# 7-2 Bias-Variance Tradeoff

The bias–variance tradeoff is frequently mentioned in statistics, econometrics, and machine learning. Though bearing the same name, the tradeoff between bias and variance of an estimator displays different mathematical implication in different contexts.

## 7.1 Bias-Variance Tradeoff in Econometrics

### Omitted Variable Bias


Consider the true data generating process is:
$$y = \beta_0 + \beta_1 x_1 + \beta_2 x_2 +u$$

with $u \sim N(0,\sigma^2)$.

Our question is, what if we do not have variable $x_2$ in the data. In order word, what if we specified a wrong model - $y = \beta_0 + \beta_1 x_1 + u$?


In that case, we will run an OLS with an erroneous specification.

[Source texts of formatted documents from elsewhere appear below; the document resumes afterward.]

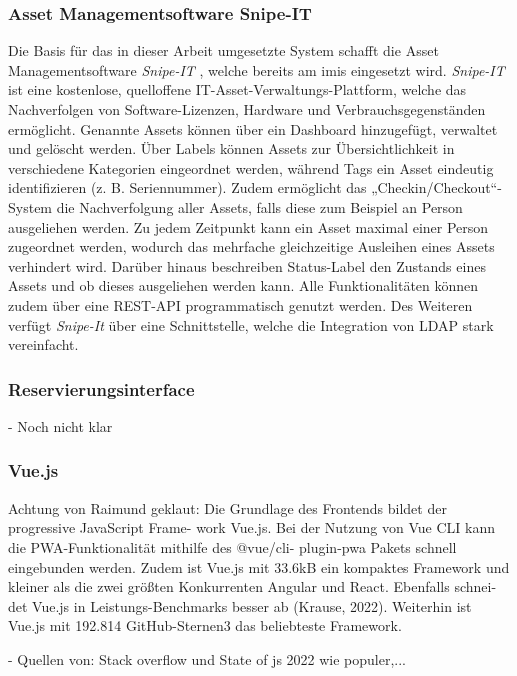 \subsubsection{Asset Managementsoftware Snipe-IT}

Die Basis für das in dieser Arbeit umgesetzte System schafft die Asset
Managementsoftware \textit{Snipe-IT} \cite{noauthor_home_nodate}, welche bereits
am \ac{imis} eingesetzt wird. \textit{Snipe-IT} ist eine kostenlose, quelloffene
IT-Asset-Verwaltungs-Plattform, welche das Nachverfolgen von Software-Lizenzen,
Hardware und Verbrauchsgegenständen ermöglicht. Genannte Assets können über ein
Dashboard hinzugefügt, verwaltet und gelöscht werden. Über Labels können Assets
zur Übersichtlichkeit in verschiedene Kategorien eingeordnet werden, während
Tags ein Asset eindeutig identifizieren (z. B. Seriennummer). Zudem ermöglicht
das „Checkin/Checkout“-System die Nachverfolgung aller Assets, falls diese zum
Beispiel an Person ausgeliehen werden. Zu jedem Zeitpunkt kann ein Asset maximal
einer Person zugeordnet werden, wodurch das mehrfache gleichzeitige Ausleihen
eines Assets verhindert wird. Darüber hinaus beschreiben Status-Label den
Zustands eines Assets und ob dieses ausgeliehen werden kann. Alle
Funktionalitäten können zudem über eine REST-API programmatisch genutzt werden.
Des Weiteren verfügt \textit{Snipe-It} über eine Schnittstelle, welche die
Integration von LDAP stark vereinfacht.

\subsubsection{Reservierungsinterface}
- Noch nicht klar

\subsubsection{Vue.js}
Achtung von Raimund geklaut: Die Grundlage des Frontends bildet der progressive
JavaScript Frame- work Vue.js. Bei der Nutzung von Vue CLI kann die
PWA-Funktionalität mithilfe des @vue/cli- plugin-pwa Pakets schnell eingebunden
werden. Zudem ist Vue.js mit 33.6kB ein kompaktes Framework und kleiner als die
zwei größten Konkurrenten Angular und React. Ebenfalls schnei- det Vue.js in
Leistungs-Benchmarks besser ab (Krause, 2022). Weiterhin ist Vue.js mit 192.814
GitHub-Sternen3 das beliebteste Framework.

- Quellen von: Stack overflow und State of js 2022 wie populer,...

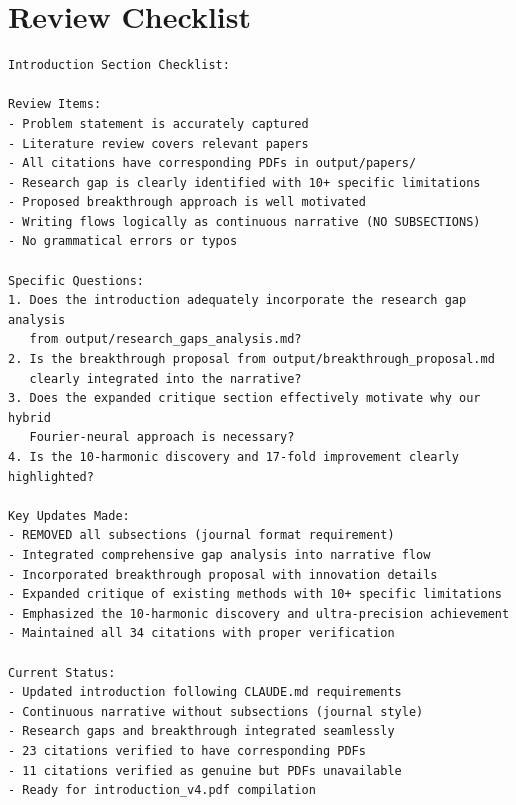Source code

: \clearpage
\section*{Review Checklist}
\begin{small}
\begin{verbatim}
Introduction Section Checklist:

Review Items:
- Problem statement is accurately captured
- Literature review covers relevant papers
- All citations have corresponding PDFs in output/papers/
- Research gap is clearly identified with 10+ specific limitations
- Proposed breakthrough approach is well motivated
- Writing flows logically as continuous narrative (NO SUBSECTIONS)
- No grammatical errors or typos

Specific Questions:
1. Does the introduction adequately incorporate the research gap analysis
   from output/research_gaps_analysis.md?
2. Is the breakthrough proposal from output/breakthrough_proposal.md
   clearly integrated into the narrative?
3. Does the expanded critique section effectively motivate why our hybrid
   Fourier-neural approach is necessary?
4. Is the 10-harmonic discovery and 17-fold improvement clearly highlighted?

Key Updates Made:
- REMOVED all subsections (journal format requirement)
- Integrated comprehensive gap analysis into narrative flow
- Incorporated breakthrough proposal with innovation details
- Expanded critique of existing methods with 10+ specific limitations
- Emphasized the 10-harmonic discovery and ultra-precision achievement
- Maintained all 34 citations with proper verification

Current Status:
- Updated introduction following CLAUDE.md requirements
- Continuous narrative without subsections (journal style)
- Research gaps and breakthrough integrated seamlessly
- 23 citations verified to have corresponding PDFs
- 11 citations verified as genuine but PDFs unavailable
- Ready for introduction_v4.pdf compilation
\end{verbatim}
\end{small}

$$min_{\beta_0,\beta_1} \sum_i (y_i - \beta_0 - \beta_1 x_1)^2$$

The solution to which is:

$$\hat{\beta_0} = \bar{y}-\hat{\beta_1}\bar(x_1)$$
$$\hat{\beta_1} = \frac{\sum(y_i-\bar{y})(x_{1i}-\bar{x_1})}{\sum(x_{1i}-\bar{x_1})^2}$$

### Unbias

One important goal of statistical inference is to obtain an unbiased point estimator - i.e. when the sample changes (the unobservables change), the expected value of estimator is equal to the population parameter. In mathematical terms, this means

$$E_u[\hat{\beta}] = \beta$$

You can also treat $x_1 and x_2$ as random variables, but that will make the calculation more difficult.

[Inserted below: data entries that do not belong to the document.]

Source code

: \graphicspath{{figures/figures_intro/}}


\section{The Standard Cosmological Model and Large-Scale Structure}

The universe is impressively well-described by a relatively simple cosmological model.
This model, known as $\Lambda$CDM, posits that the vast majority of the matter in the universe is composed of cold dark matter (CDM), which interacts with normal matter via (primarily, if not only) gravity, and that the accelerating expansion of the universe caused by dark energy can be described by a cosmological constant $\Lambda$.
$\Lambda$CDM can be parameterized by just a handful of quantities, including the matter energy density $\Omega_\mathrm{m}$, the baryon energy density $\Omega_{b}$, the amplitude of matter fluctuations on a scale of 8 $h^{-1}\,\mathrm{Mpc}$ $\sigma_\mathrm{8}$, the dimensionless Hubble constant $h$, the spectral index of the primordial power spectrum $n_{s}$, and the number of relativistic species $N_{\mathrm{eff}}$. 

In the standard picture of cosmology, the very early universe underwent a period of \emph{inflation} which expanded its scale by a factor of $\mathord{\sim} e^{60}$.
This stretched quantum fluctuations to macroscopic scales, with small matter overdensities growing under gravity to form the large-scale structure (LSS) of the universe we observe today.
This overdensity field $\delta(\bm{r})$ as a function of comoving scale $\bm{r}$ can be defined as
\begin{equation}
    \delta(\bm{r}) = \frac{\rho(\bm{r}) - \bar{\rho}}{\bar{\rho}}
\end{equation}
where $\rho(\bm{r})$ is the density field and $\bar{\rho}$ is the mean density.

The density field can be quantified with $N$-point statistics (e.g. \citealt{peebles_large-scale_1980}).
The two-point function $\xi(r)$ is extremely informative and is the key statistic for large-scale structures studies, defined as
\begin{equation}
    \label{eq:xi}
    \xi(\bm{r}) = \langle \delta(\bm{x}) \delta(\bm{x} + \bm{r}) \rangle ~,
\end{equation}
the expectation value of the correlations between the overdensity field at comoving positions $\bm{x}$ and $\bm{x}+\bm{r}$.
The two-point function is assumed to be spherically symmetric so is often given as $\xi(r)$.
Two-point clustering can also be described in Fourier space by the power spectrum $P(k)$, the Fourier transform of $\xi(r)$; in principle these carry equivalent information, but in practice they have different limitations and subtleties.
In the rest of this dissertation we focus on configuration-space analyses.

Assume we are interested in estimating the slope parameter $\beta_1$. Let's see if $\hat{\beta_1}$ is an unbiased estimator.

$$
\begin{aligned}
    E_u[\hat{\beta_1}] &= \frac{1}{\sum (x_{1i}-\bar{x_1})^2}E_u[\sum y_i(x_{1i}-\bar{x_1})] - 0 \\
    &=\frac{1}{\sum (x_{1i}-\bar{x_1})^2}E_u[\sum (\beta_0 + \beta_1 x_{1i} + \beta-2 x_{2i} + u)(x_{1i}-\bar{x_1})] \\
    &=\frac{1}{\sum (x_{1i}-\bar{x_1})^2}E_u[\sum (\beta_1 x_{1i} + \beta_2 x_{2i})(x_{1i}-\bar{x_1})] \\
    &=\frac{\beta_1 E_u[\sum x_{1i}(x_{1i}-\bar{x_1})]}{\sum (x_i-\bar{x})^2} + \frac{E_u[\sum \beta_2 x_{2i}(x_{1i}-\bar{x_1})]}{\sum (x_{1i}-\bar{x_1})^2} \\
    &=\beta_1+\frac{\beta_2  \sum x_{2i}(x_{1i}-\bar{x_1})}{\sum (x_{1i}-\bar{x_1})^2}                      
\end{aligned}
$$

$\hat{\beta_1}$ is not an unbiased estimator if the sample covariance of $x_2$ and $x_1$ is not equal to 0, and $\beta_2$ is not equal to zero. (If you treat $x_1$ and $x_2$ as random variables, then it means $Cov(x_1,x_2)\neq 0$).

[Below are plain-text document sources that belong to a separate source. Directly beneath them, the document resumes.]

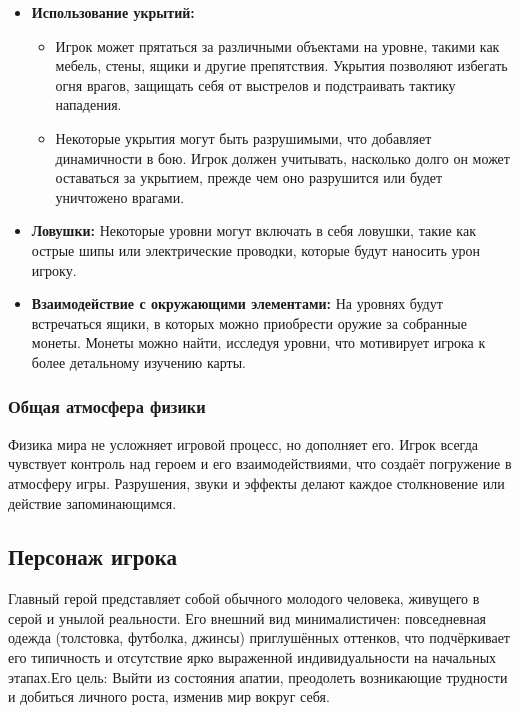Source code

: \documentclass[12pt]{article}
\begin{document}
            \begin{itemize}
                \item \textbf{Использование укрытий:} 
                \begin{itemize}
                    \item Игрок может прятаться за различными объектами на уровне, такими как мебель, стены, ящики и другие препятствия. Укрытия позволяют избегать огня врагов, защищать себя от выстрелов и подстраивать тактику нападения.
                    \item Некоторые укрытия могут быть разрушимыми, что добавляет динамичности в бою. Игрок должен учитывать, насколько долго он может оставаться за укрытием, прежде чем оно разрушится или будет уничтожено врагами.
                \end{itemize}
                
                \item \textbf{Ловушки:} 
                    Некоторые уровни могут включать в себя ловушки, такие как острые шипы или электрические проводки, которые будут наносить урон игроку.
                \item \textbf{Взаимодействие с окружающими элементами:}
                        На уровнях будут встречаться ящики, в которых можно приобрести оружие за собранные монеты. Монеты можно найти, исследуя уровни, что мотивирует игрока к более детальному изучению карты.
            \end{itemize}

        
        \subsubsection{Общая атмосфера физики}
        
        Физика мира не усложняет игровой процесс, но дополняет его. Игрок всегда чувствует контроль над героем и его взаимодействиями, что создаёт погружение в атмосферу игры. Разрушения, звуки и эффекты делают каждое столкновение или действие запоминающимся.

    \subsection{Персонаж игрока}
        Главный герой представляет собой обычного молодого человека, живущего в серой и унылой реальности. Его внешний вид минималистичен: повседневная одежда (толстовка, футболка, джинсы) приглушённых оттенков, что подчёркивает его типичность и отсутствие ярко выраженной индивидуальности на начальных этапах.Его цель: Выйти из состояния апатии, преодолеть возникающие трудности и добиться личного роста, изменив мир вокруг себя.
\end{document}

Hence, we can draw a conclusion that if an relevant variable is omitted from the model specification, and the omitted variable is correlated with the variable of interest, OLS estimators will be biased.

### Inflated Variance

One apparent solution to the omitted bias problem is to collect data on $x_2$ and include it in the model specification. This will make $\hat{\beta_1}$ unbiased.

But this remedy is based on the assumption that you already know the true data generating process, which is unlikely in real life - In real-life application, our starting point is a dataset, we can only "guess" how GOD designs the mechanism.

Alternatively, we can always add as many variables as possible into the specification. This method will act as a safety net and can be shown to yield unbiased estimators as long as the residuals satisfies Gauss-Markov Assumption 1: E[u|x]=0.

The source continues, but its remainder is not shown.